Kirsten Curry has had three rejections in the past six months and is waiting to hear from a fourth bank. Curry, owner of Seattle-based Leading Retirement Solutions, has applied to national banks, a regional bank and a credit union. The problem is that her 8-year-old retirement advisory firm lost money last year as it invested in technology to help it expand. Although revenue has consistently risen and her company has no debt, her expenses last year were a red flag.
“Though we know we’re going to see growth, it’s not necessarily guaranteed,” Curry says.
A survey of businesses conducted this summer and released Wednesday found that 30 percent of companies owned by women were able to get bank loans during the previous three months, compared to half of all the owners surveyed. The survey conducted by researchers at Pepperdine University’s Graziadio School of Business and Management and Dun & Bradstreet Corp. questioned owners of companies with up to $100 million in annual revenue.

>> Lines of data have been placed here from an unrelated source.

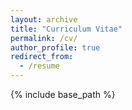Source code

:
 ```yaml
---
layout: archive
title: "Curriculum Vitae"
permalink: /cv/
author_profile: true
redirect_from:
  - /resume
---
```


{% include base_path %}

<object data="/files/CV.pdf" width="1000" height="600" type='application/pdf'/>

Only 21 percent of the women surveyed said they expected it will be easy to raise debt financing — essentially loans — in the next six months, compared to 44 percent of all companies. Fewer of those owners said they were likely to pursue a bank loan, at 67 percent compared to 75 percent of all owners.
Women were also more pessimistic about the impact on their companies of not being able to get financing — 64 percent predicted slower growth versus 44 percent of all business owners. Many women will turn to personal savings, friends and family, credit cards and other alternatives. Curry isn’t optimistic about an approval from the fourth bank, so she and her finance manager, Jaime Humphrey, are working with a referral program to link them up with other banks.
The number of U.S. businesses owned by women grew nearly 27 percent from 2007 to 2012, rising to nearly 10 million from 7.8 million, according to the most recent Census Bureau figures. The total number of businesses grew less than 2 percent.
There aren’t official tallies of lending to companies owned by women. Under federal anti-discrimination laws, banks cannot ask loan applicants about their gender, race or ethnic background. Agencies including the Federal Deposit Insurance Corp. compile statistics on small business lending but those don’t reflect gender or other demographic information or whether companies obtained loans or had their applications denied.
Banks track lending to women through their own surveys. Bank of Americafound this year that 11 percent of owners who are women applied for loans the past two years versus 13 percent of owners who are men. Some banks have realized they need to be more aggressive in lending to businesses owned by women; Wells Fargo set a goal of $55 billion in loans by 2020, but surpassed that number in 2013, spokesman Jim Seitz says.
The financing issues come on top of the struggles small businesses historically have had getting bank loans. It’s especially the case for the newest companies without track records showing years of rising revenue and profits — and since women have been starting companies at a high rate in the past decade, many have young businesses. They also may not have developed a long relationship with bank branch managers who might advocate for them with loan underwriters.